*What to produce*. Please repeat the entries word for word and keep the images out.

*** Opening of Extracted data ***

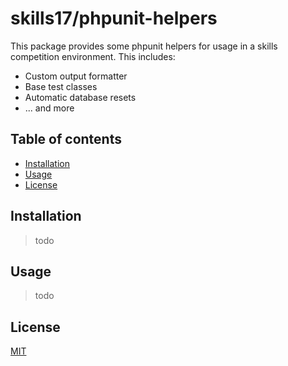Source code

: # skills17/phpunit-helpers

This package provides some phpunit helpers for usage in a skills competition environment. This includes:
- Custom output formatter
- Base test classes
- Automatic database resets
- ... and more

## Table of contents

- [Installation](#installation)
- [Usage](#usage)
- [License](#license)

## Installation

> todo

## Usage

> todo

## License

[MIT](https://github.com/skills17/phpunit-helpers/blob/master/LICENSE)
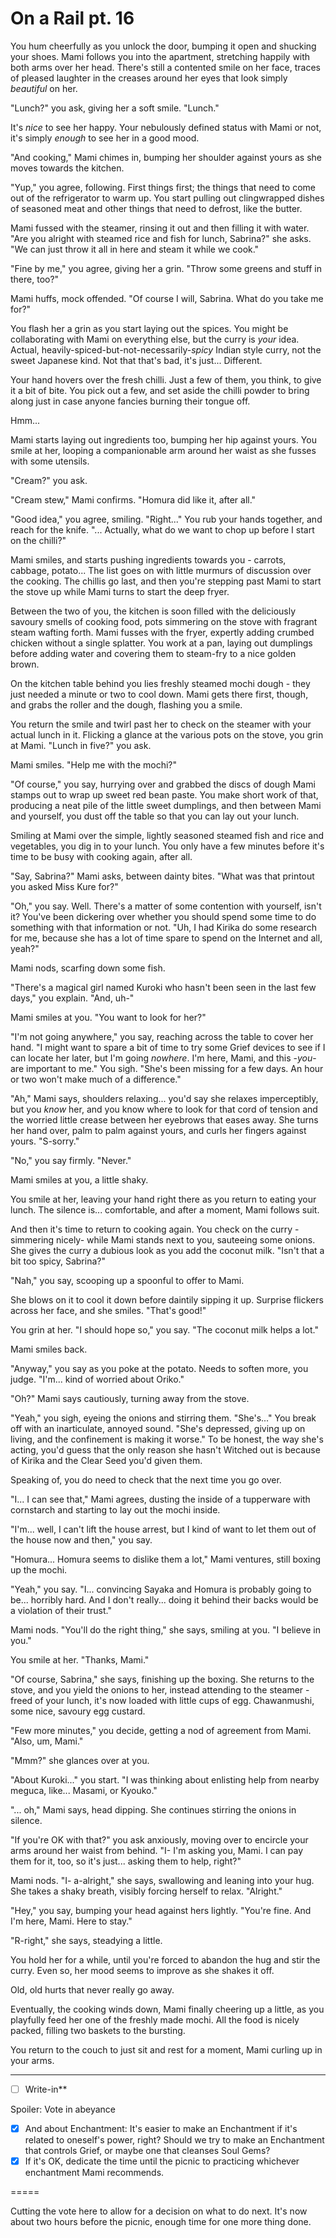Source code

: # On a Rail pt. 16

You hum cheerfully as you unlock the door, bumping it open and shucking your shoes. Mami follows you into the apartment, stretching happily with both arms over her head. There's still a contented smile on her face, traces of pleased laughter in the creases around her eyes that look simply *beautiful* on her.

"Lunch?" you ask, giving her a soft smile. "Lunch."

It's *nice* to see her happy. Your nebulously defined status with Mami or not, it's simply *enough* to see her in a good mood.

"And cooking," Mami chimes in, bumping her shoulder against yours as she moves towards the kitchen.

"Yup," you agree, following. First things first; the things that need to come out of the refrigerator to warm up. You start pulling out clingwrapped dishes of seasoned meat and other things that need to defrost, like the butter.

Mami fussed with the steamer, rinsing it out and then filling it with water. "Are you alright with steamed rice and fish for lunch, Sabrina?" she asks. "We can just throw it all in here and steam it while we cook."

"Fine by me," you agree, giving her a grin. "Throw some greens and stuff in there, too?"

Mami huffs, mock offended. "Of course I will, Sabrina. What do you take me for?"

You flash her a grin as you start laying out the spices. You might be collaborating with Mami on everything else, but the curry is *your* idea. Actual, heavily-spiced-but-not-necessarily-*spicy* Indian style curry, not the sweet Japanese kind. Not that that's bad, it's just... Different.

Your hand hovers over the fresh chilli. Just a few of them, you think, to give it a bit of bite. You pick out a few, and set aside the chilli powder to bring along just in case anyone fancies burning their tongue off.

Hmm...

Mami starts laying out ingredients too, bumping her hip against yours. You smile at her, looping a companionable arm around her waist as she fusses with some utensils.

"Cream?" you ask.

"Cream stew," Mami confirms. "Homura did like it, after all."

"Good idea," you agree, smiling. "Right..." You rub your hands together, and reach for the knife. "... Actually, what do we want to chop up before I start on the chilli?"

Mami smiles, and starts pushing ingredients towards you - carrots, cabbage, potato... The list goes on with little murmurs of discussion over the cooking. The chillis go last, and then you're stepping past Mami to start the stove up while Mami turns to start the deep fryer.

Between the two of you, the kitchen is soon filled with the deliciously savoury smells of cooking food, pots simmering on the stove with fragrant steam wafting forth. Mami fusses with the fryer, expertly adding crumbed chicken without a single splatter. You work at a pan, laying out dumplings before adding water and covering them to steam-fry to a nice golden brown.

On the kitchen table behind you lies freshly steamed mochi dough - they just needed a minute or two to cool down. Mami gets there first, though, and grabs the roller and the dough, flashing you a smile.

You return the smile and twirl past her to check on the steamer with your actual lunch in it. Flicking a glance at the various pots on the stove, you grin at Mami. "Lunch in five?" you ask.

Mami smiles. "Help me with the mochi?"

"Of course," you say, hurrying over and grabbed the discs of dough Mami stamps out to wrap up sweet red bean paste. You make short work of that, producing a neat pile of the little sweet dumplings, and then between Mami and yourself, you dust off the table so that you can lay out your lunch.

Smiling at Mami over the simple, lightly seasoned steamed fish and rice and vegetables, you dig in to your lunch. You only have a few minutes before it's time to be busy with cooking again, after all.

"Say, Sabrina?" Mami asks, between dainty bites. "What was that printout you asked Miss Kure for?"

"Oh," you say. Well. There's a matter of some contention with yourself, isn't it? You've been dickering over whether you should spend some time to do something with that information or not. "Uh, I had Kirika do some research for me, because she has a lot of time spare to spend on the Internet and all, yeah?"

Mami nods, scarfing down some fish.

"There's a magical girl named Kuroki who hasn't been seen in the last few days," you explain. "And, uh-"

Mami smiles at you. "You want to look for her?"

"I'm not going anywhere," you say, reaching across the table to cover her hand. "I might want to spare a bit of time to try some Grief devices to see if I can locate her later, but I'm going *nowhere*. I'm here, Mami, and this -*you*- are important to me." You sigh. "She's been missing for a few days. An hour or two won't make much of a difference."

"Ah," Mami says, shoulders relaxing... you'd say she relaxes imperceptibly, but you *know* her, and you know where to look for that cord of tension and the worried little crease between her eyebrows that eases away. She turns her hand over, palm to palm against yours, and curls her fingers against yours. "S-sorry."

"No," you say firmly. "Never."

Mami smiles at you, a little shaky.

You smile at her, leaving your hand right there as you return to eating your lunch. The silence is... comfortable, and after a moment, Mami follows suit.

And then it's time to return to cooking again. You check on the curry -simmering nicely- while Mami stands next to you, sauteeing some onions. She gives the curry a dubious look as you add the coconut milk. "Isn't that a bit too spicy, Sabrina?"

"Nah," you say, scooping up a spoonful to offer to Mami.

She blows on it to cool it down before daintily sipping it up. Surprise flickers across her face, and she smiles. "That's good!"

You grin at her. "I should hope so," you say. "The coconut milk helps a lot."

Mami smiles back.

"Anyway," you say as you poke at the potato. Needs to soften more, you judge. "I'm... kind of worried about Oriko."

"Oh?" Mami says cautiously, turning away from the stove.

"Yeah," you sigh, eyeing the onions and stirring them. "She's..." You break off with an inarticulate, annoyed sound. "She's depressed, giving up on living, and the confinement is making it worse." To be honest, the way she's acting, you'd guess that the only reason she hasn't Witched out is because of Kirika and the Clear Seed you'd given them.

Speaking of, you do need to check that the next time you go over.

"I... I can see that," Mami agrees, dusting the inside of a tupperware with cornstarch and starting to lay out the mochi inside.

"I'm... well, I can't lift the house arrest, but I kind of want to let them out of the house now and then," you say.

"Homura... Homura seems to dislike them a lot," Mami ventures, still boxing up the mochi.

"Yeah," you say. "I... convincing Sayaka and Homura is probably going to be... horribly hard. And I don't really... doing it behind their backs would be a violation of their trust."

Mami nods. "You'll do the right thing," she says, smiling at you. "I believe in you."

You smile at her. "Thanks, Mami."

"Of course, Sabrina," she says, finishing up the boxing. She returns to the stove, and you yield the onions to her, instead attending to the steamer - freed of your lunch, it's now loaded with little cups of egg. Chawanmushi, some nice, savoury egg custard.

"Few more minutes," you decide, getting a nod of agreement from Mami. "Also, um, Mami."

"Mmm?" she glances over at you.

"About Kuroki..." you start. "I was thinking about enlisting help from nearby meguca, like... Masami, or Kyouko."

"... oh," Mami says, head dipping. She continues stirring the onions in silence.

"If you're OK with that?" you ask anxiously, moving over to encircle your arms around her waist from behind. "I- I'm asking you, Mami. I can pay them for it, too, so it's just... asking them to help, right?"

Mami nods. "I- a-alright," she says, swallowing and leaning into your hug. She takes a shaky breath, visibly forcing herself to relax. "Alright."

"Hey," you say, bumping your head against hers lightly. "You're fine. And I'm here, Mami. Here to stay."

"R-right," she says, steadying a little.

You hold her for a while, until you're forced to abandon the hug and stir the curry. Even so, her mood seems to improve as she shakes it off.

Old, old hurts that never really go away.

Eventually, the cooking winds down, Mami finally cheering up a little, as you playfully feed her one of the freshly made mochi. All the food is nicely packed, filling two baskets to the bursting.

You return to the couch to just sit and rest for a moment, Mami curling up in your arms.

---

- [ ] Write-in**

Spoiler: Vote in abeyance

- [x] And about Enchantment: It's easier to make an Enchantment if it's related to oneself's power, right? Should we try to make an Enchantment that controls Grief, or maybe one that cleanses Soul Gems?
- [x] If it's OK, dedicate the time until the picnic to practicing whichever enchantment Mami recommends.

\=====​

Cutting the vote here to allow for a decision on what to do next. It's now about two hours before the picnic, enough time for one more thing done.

*** Close of Extracted data ***

*Result of the task*.
Source code

: # skills17/phpunit-helpers

This package provides some phpunit helpers for usage in a skills competition environment. This includes:
- Custom output formatter
- Base test classes
- Automatic database resets
- ... and more

## Table of contents

- [Installation](#installation)
- [Usage](#usage)
- [License](#license)

## Installation

> todo

## Usage

> todo

## License

[MIT](https://github.com/skills17/phpunit-helpers/blob/master/LICENSE)
Source code

: # On a Rail pt. 16

You hum cheerfully as you unlock the door, bumping it open and shucking your shoes. Mami follows you into the apartment, stretching happily with both arms over her head. There's still a contented smile on her face, traces of pleased laughter in the creases around her eyes that look simply *beautiful* on her.

"Lunch?" you ask, giving her a soft smile. "Lunch."

It's *nice* to see her happy. Your nebulously defined status with Mami or not, it's simply *enough* to see her in a good mood.

"And cooking," Mami chimes in, bumping her shoulder against yours as she moves towards the kitchen.

"Yup," you agree, following. First things first; the things that need to come out of the refrigerator to warm up. You start pulling out clingwrapped dishes of seasoned meat and other things that need to defrost, like the butter.

Mami fussed with the steamer, rinsing it out and then filling it with water. "Are you alright with steamed rice and fish for lunch, Sabrina?" she asks. "We can just throw it all in here and steam it while we cook."

"Fine by me," you agree, giving her a grin. "Throw some greens and stuff in there, too?"

Mami huffs, mock offended. "Of course I will, Sabrina. What do you take me for?"

You flash her a grin as you start laying out the spices. You might be collaborating with Mami on everything else, but the curry is *your* idea. Actual, heavily-spiced-but-not-necessarily-*spicy* Indian style curry, not the sweet Japanese kind. Not that that's bad, it's just... Different.

Your hand hovers over the fresh chilli. Just a few of them, you think, to give it a bit of bite. You pick out a few, and set aside the chilli powder to bring along just in case anyone fancies burning their tongue off.

Hmm...

Mami starts laying out ingredients too, bumping her hip against yours. You smile at her, looping a companionable arm around her waist as she fusses with some utensils.

"Cream?" you ask.

"Cream stew," Mami confirms. "Homura did like it, after all."

"Good idea," you agree, smiling. "Right..." You rub your hands together, and reach for the knife. "... Actually, what do we want to chop up before I start on the chilli?"

Mami smiles, and starts pushing ingredients towards you - carrots, cabbage, potato... The list goes on with little murmurs of discussion over the cooking. The chillis go last, and then you're stepping past Mami to start the stove up while Mami turns to start the deep fryer.

Between the two of you, the kitchen is soon filled with the deliciously savoury smells of cooking food, pots simmering on the stove with fragrant steam wafting forth. Mami fusses with the fryer, expertly adding crumbed chicken without a single splatter. You work at a pan, laying out dumplings before adding water and covering them to steam-fry to a nice golden brown.

On the kitchen table behind you lies freshly steamed mochi dough - they just needed a minute or two to cool down. Mami gets there first, though, and grabs the roller and the dough, flashing you a smile.

You return the smile and twirl past her to check on the steamer with your actual lunch in it. Flicking a glance at the various pots on the stove, you grin at Mami. "Lunch in five?" you ask.

Mami smiles. "Help me with the mochi?"

"Of course," you say, hurrying over and grabbed the discs of dough Mami stamps out to wrap up sweet red bean paste. You make short work of that, producing a neat pile of the little sweet dumplings, and then between Mami and yourself, you dust off the table so that you can lay out your lunch.

Smiling at Mami over the simple, lightly seasoned steamed fish and rice and vegetables, you dig in to your lunch. You only have a few minutes before it's time to be busy with cooking again, after all.

"Say, Sabrina?" Mami asks, between dainty bites. "What was that printout you asked Miss Kure for?"

"Oh," you say. Well. There's a matter of some contention with yourself, isn't it? You've been dickering over whether you should spend some time to do something with that information or not. "Uh, I had Kirika do some research for me, because she has a lot of time spare to spend on the Internet and all, yeah?"

Mami nods, scarfing down some fish.

"There's a magical girl named Kuroki who hasn't been seen in the last few days," you explain. "And, uh-"

Mami smiles at you. "You want to look for her?"

"I'm not going anywhere," you say, reaching across the table to cover her hand. "I might want to spare a bit of time to try some Grief devices to see if I can locate her later, but I'm going *nowhere*. I'm here, Mami, and this -*you*- are important to me." You sigh. "She's been missing for a few days. An hour or two won't make much of a difference."

"Ah," Mami says, shoulders relaxing... you'd say she relaxes imperceptibly, but you *know* her, and you know where to look for that cord of tension and the worried little crease between her eyebrows that eases away. She turns her hand over, palm to palm against yours, and curls her fingers against yours. "S-sorry."

"No," you say firmly. "Never."

Mami smiles at you, a little shaky.

You smile at her, leaving your hand right there as you return to eating your lunch. The silence is... comfortable, and after a moment, Mami follows suit.

And then it's time to return to cooking again. You check on the curry -simmering nicely- while Mami stands next to you, sauteeing some onions. She gives the curry a dubious look as you add the coconut milk. "Isn't that a bit too spicy, Sabrina?"

"Nah," you say, scooping up a spoonful to offer to Mami.

She blows on it to cool it down before daintily sipping it up. Surprise flickers across her face, and she smiles. "That's good!"

You grin at her. "I should hope so," you say. "The coconut milk helps a lot."

Mami smiles back.

"Anyway," you say as you poke at the potato. Needs to soften more, you judge. "I'm... kind of worried about Oriko."

"Oh?" Mami says cautiously, turning away from the stove.

"Yeah," you sigh, eyeing the onions and stirring them. "She's..." You break off with an inarticulate, annoyed sound. "She's depressed, giving up on living, and the confinement is making it worse." To be honest, the way she's acting, you'd guess that the only reason she hasn't Witched out is because of Kirika and the Clear Seed you'd given them.

Speaking of, you do need to check that the next time you go over.

"I... I can see that," Mami agrees, dusting the inside of a tupperware with cornstarch and starting to lay out the mochi inside.

"I'm... well, I can't lift the house arrest, but I kind of want to let them out of the house now and then," you say.

"Homura... Homura seems to dislike them a lot," Mami ventures, still boxing up the mochi.

"Yeah," you say. "I... convincing Sayaka and Homura is probably going to be... horribly hard. And I don't really... doing it behind their backs would be a violation of their trust."

Mami nods. "You'll do the right thing," she says, smiling at you. "I believe in you."

You smile at her. "Thanks, Mami."

"Of course, Sabrina," she says, finishing up the boxing. She returns to the stove, and you yield the onions to her, instead attending to the steamer - freed of your lunch, it's now loaded with little cups of egg. Chawanmushi, some nice, savoury egg custard.

"Few more minutes," you decide, getting a nod of agreement from Mami. "Also, um, Mami."

"Mmm?" she glances over at you.

"About Kuroki..." you start. "I was thinking about enlisting help from nearby meguca, like... Masami, or Kyouko."

"... oh," Mami says, head dipping. She continues stirring the onions in silence.

"If you're OK with that?" you ask anxiously, moving over to encircle your arms around her waist from behind. "I- I'm asking you, Mami. I can pay them for it, too, so it's just... asking them to help, right?"

Mami nods. "I- a-alright," she says, swallowing and leaning into your hug. She takes a shaky breath, visibly forcing herself to relax. "Alright."

"Hey," you say, bumping your head against hers lightly. "You're fine. And I'm here, Mami. Here to stay."

"R-right," she says, steadying a little.

You hold her for a while, until you're forced to abandon the hug and stir the curry. Even so, her mood seems to improve as she shakes it off.

Old, old hurts that never really go away.

Eventually, the cooking winds down, Mami finally cheering up a little, as you playfully feed her one of the freshly made mochi. All the food is nicely packed, filling two baskets to the bursting.

You return to the couch to just sit and rest for a moment, Mami curling up in your arms.

---

- [ ] Write-in**

Spoiler: Vote in abeyance

- [x] And about Enchantment: It's easier to make an Enchantment if it's related to oneself's power, right? Should we try to make an Enchantment that controls Grief, or maybe one that cleanses Soul Gems?
- [x] If it's OK, dedicate the time until the picnic to practicing whichever enchantment Mami recommends.

\=====​

Cutting the vote here to allow for a decision on what to do next. It's now about two hours before the picnic, enough time for one more thing done.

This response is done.